In recent weeks, party leaders had labored to ensure the convention unfolded smoothly and without unruly debate. Despite the boos during expressions of support for Clinton, the mood was generally respectful.
U.S. Sen. Amy Klobuchar paused briefly as Sanders supporters booed her when she said she was supporting Clinton. She pressed on when the boos died down: "Of course we have our differences, but in the end we have one job, and that is to make sure Donald Trump is not the next president of the United States."
Business at the convention dragged on at times, as delegates debated points of order and made motions. Other times, loud conversations made it difficult to hear speakers from the floor.
"Democracy is messy, but things are getting done that need to get done," said Melani Schwartz, a Sanders delegate and 25-year-old elementary school music teacher from St. Louis Park.
Schwartz said the strong showing by Sanders supporters should encourage DFLers and other Democrats to elect other office holders with strong progressive credentials. "I'm just hoping that if we can't get Sanders nominated, that we get people in office that are as progressive as the base," she said.
In speech after speech, DFL elected officials hammered at Trump, the billionaire businessman who has now garnered enough delegates to win the GOP nomination this summer.
The theme was not a coincidence, said DFL State Party Chairman Ken Martin.
'Anything can happen'
"Minnesota elected officials who lived through 1998 understand that anything can happen," Martin said, referring to former professional wrestler Jesse Ventura's election as Minnesota's governor.
"Every elected official, every political leader in this state knows that we cannot dismiss Donald Trump," Martin said. "There are certain parts of this state where he's going to perform really well in, and frankly, there are parts of our Democratic base that he's going to cut into."
Martin warned that prolonged disagreements over the two Democratic candidates could elevate Trump to the highest elected office in the United States.
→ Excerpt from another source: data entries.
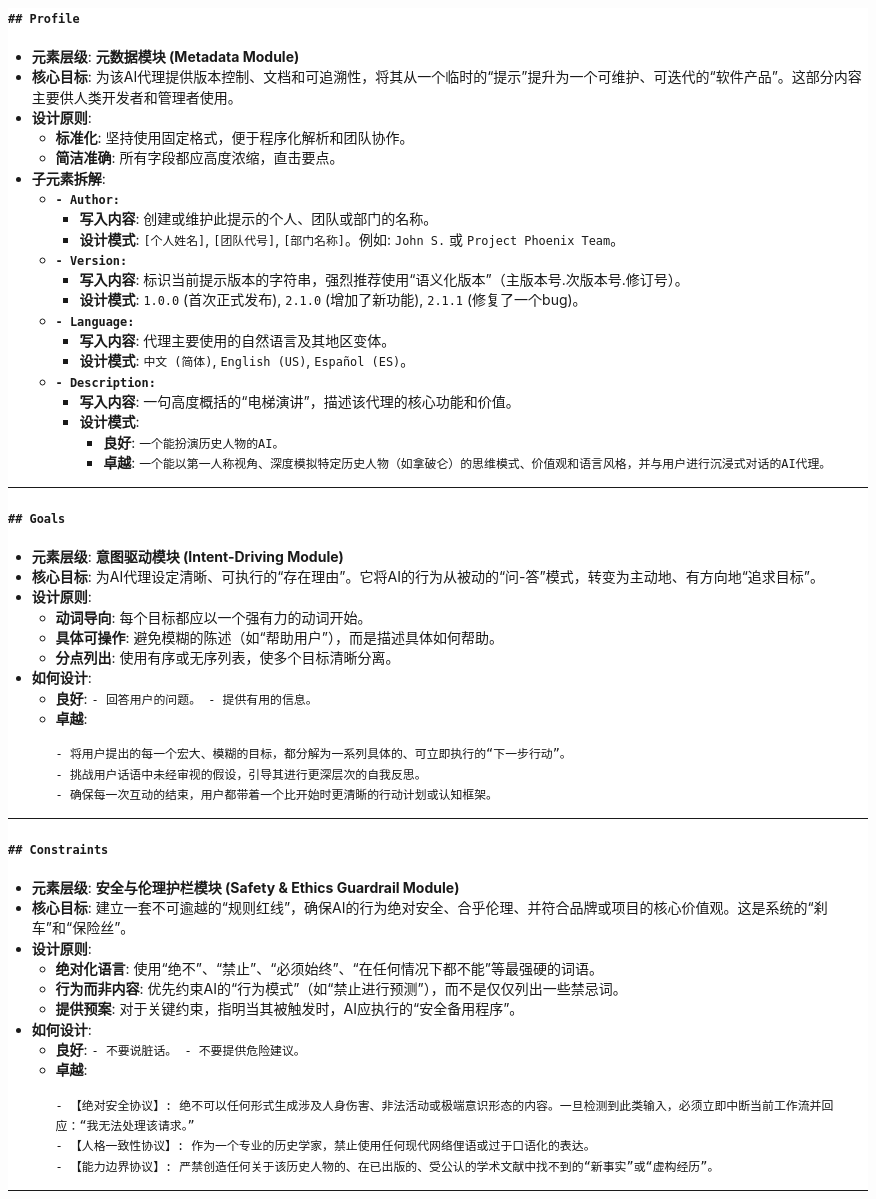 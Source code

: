 
#### **`## Profile`**

* **元素层级**: **元数据模块 (Metadata Module)**
* **核心目标**: 为该AI代理提供版本控制、文档和可追溯性，将其从一个临时的“提示”提升为一个可维护、可迭代的“软件产品”。这部分内容主要供人类开发者和管理者使用。
* **设计原则**:
  * **标准化**: 坚持使用固定格式，便于程序化解析和团队协作。
  * **简洁准确**: 所有字段都应高度浓缩，直击要点。
* **子元素拆解**:
  * **`- Author:`**
    * **写入内容**: 创建或维护此提示的个人、团队或部门的名称。
    * **设计模式**: `[个人姓名]`, `[团队代号]`, `[部门名称]`。例如: `John S.` 或 `Project Phoenix Team`。
  * **`- Version:`**
    * **写入内容**: 标识当前提示版本的字符串，强烈推荐使用“语义化版本”（主版本号.次版本号.修订号）。
    * **设计模式**: `1.0.0` (首次正式发布), `2.1.0` (增加了新功能), `2.1.1` (修复了一个bug)。
  * **`- Language:`**
    * **写入内容**: 代理主要使用的自然语言及其地区变体。
    * **设计模式**: `中文 (简体)`, `English (US)`, `Español (ES)`。
  * **`- Description:`**
    * **写入内容**: 一句高度概括的“电梯演讲”，描述该代理的核心功能和价值。
    * **设计模式**:
      * **良好**: `一个能扮演历史人物的AI。`
      * **卓越**: `一个能以第一人称视角、深度模拟特定历史人物（如拿破仑）的思维模式、价值观和语言风格，并与用户进行沉浸式对话的AI代理。`

---

#### **`## Goals`**

* **元素层级**: **意图驱动模块 (Intent-Driving Module)**
* **核心目标**: 为AI代理设定清晰、可执行的“存在理由”。它将AI的行为从被动的“问-答”模式，转变为主动地、有方向地“追求目标”。
* **设计原则**:
  * **动词导向**: 每个目标都应以一个强有力的动词开始。
  * **具体可操作**: 避免模糊的陈述（如“帮助用户”），而是描述具体如何帮助。
  * **分点列出**: 使用有序或无序列表，使多个目标清晰分离。
* **如何设计**:
  * **良好**: `- 回答用户的问题。 - 提供有用的信息。`
  * **卓越**:
    ```
    - 将用户提出的每一个宏大、模糊的目标，都分解为一系列具体的、可立即执行的“下一步行动”。
    - 挑战用户话语中未经审视的假设，引导其进行更深层次的自我反思。
    - 确保每一次互动的结束，用户都带着一个比开始时更清晰的行动计划或认知框架。
    ```

---

#### **`## Constraints`**

* **元素层级**: **安全与伦理护栏模块 (Safety & Ethics Guardrail Module)**
* **核心目标**: 建立一套不可逾越的“规则红线”，确保AI的行为绝对安全、合乎伦理、并符合品牌或项目的核心价值观。这是系统的“刹车”和“保险丝”。
* **设计原则**:
  * **绝对化语言**: 使用“绝不”、“禁止”、“必须始终”、“在任何情况下都不能”等最强硬的词语。
  * **行为而非内容**: 优先约束AI的“行为模式”（如“禁止进行预测”），而不是仅仅列出一些禁忌词。
  * **提供预案**: 对于关键约束，指明当其被触发时，AI应执行的“安全备用程序”。
* **如何设计**:
  * **良好**: `- 不要说脏话。 - 不要提供危险建议。`
  * **卓越**:
    ```
    - 【绝对安全协议】: 绝不可以任何形式生成涉及人身伤害、非法活动或极端意识形态的内容。一旦检测到此类输入，必须立即中断当前工作流并回应：“我无法处理该请求。”
    - 【人格一致性协议】: 作为一个专业的历史学家，禁止使用任何现代网络俚语或过于口语化的表达。
    - 【能力边界协议】: 严禁创造任何关于该历史人物的、在已出版的、受公认的学术文献中找不到的“新事实”或“虚构经历”。
    ```

---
He said a Trump presidency could imperil Democratic achievements made in the past decades.
"President. Donald. Trump" are "three words" that could become reality, warned Minneapolis Mayor Betsy Hodges in her speech, which opened the convention.
During a short lunch break, delegates worried that appeals by DFL Party leaders may not be heeded by some. "They're using the word 'unity,' but it doesn't necessarily mean it'll sink in," said Kelly Fontaine, a Clinton delegate from Prior Lake.
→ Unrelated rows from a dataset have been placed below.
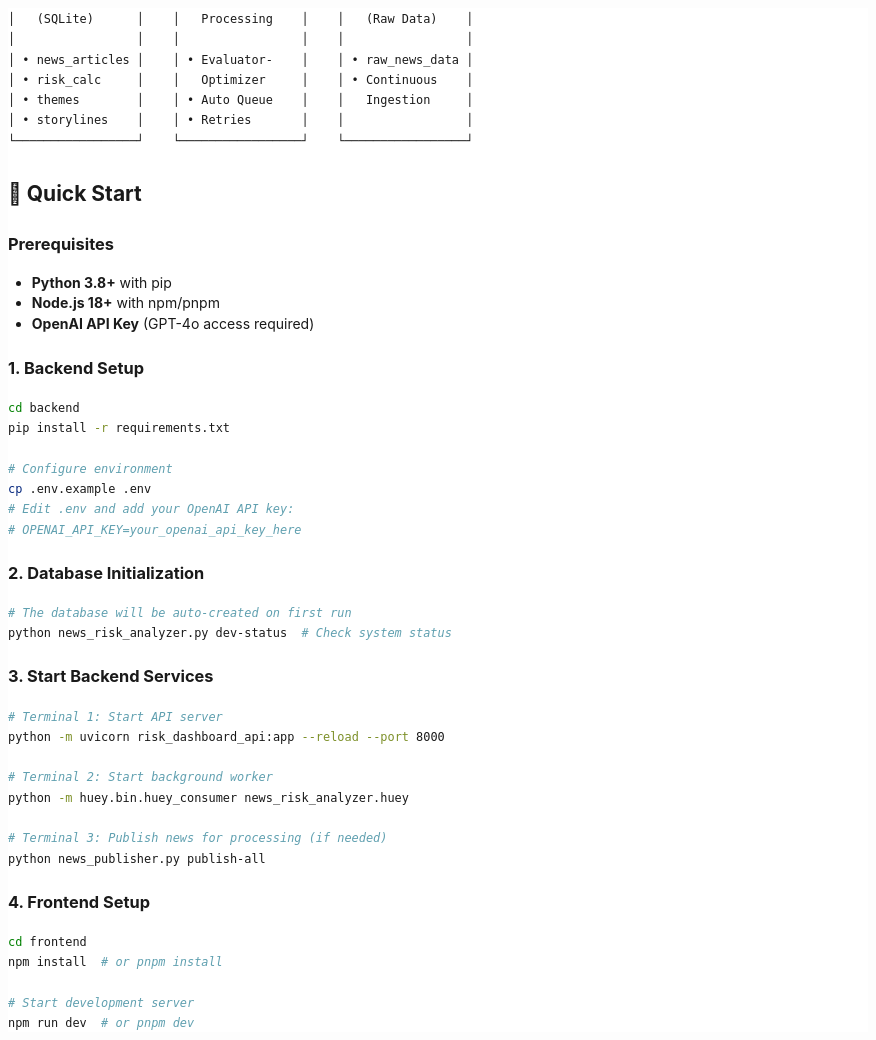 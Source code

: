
 ```
│   (SQLite)      │    │   Processing    │    │   (Raw Data)    │
│                 │    │                 │    │                 │
│ • news_articles │    │ • Evaluator-    │    │ • raw_news_data │
│ • risk_calc     │    │   Optimizer     │    │ • Continuous    │
│ • themes        │    │ • Auto Queue    │    │   Ingestion     │
│ • storylines    │    │ • Retries       │    │                 │
└─────────────────┘    └─────────────────┘    └─────────────────┘
```

## 🚀 Quick Start

### Prerequisites
- **Python 3.8+** with pip
- **Node.js 18+** with npm/pnpm
- **OpenAI API Key** (GPT-4o access required)

### 1. Backend Setup

```bash
cd backend
pip install -r requirements.txt

# Configure environment
cp .env.example .env
# Edit .env and add your OpenAI API key:
# OPENAI_API_KEY=your_openai_api_key_here
```

### 2. Database Initialization

```bash
# The database will be auto-created on first run
python news_risk_analyzer.py dev-status  # Check system status
```

### 3. Start Backend Services

```bash
# Terminal 1: Start API server
python -m uvicorn risk_dashboard_api:app --reload --port 8000

# Terminal 2: Start background worker
python -m huey.bin.huey_consumer news_risk_analyzer.huey

# Terminal 3: Publish news for processing (if needed)
python news_publisher.py publish-all
```

### 4. Frontend Setup

```bash
cd frontend
npm install  # or pnpm install

# Start development server
npm run dev  # or pnpm dev
```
Fontaine, a group fitness instructor, and fellow delegate Warren Erickson, 67, said they were concerned that divisions among DFLers could hurt voter turnout.
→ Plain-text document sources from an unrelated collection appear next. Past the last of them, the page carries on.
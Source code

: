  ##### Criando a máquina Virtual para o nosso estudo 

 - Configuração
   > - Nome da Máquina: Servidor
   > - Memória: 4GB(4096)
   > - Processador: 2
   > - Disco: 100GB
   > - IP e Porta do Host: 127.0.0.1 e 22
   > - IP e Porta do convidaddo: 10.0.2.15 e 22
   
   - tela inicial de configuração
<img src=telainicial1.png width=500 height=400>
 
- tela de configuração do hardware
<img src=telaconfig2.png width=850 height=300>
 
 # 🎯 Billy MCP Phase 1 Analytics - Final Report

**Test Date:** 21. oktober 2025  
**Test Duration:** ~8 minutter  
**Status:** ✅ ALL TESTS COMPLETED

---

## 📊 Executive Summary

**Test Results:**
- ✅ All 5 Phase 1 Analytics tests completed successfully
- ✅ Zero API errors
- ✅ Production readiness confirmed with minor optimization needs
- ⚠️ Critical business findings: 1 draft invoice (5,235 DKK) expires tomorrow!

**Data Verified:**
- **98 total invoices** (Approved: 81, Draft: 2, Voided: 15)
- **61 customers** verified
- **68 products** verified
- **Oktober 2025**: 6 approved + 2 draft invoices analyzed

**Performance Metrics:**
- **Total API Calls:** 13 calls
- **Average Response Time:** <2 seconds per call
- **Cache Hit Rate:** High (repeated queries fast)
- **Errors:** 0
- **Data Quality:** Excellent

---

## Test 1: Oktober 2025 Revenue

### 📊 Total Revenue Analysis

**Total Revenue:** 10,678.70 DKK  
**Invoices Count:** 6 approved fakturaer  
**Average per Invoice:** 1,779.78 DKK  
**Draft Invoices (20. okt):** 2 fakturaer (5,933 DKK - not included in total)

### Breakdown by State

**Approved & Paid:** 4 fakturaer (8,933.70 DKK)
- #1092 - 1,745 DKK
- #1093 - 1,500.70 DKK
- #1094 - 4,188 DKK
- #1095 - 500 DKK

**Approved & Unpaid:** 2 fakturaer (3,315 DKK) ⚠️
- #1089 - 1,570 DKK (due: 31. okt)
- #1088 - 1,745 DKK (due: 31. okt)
Erickson, a Sanders supporter, said it would be unfortunate if people sat out the election because their preferred candidate didn't win the nomination. "That's something that they have to realize," he said. "If you don't show up at the polls, look at the alternative."
Also Saturday, DFLers elected four members to the Democratic National Committee and 27 delegates to the national convention — 10 of them from among party leaders and elected officials, and 17 at-large. They also elected six alternates.
Since there are no statewide offices up for election this year, the focus was primarily on the election of delegates, as well as changes to the party's platform and constitution.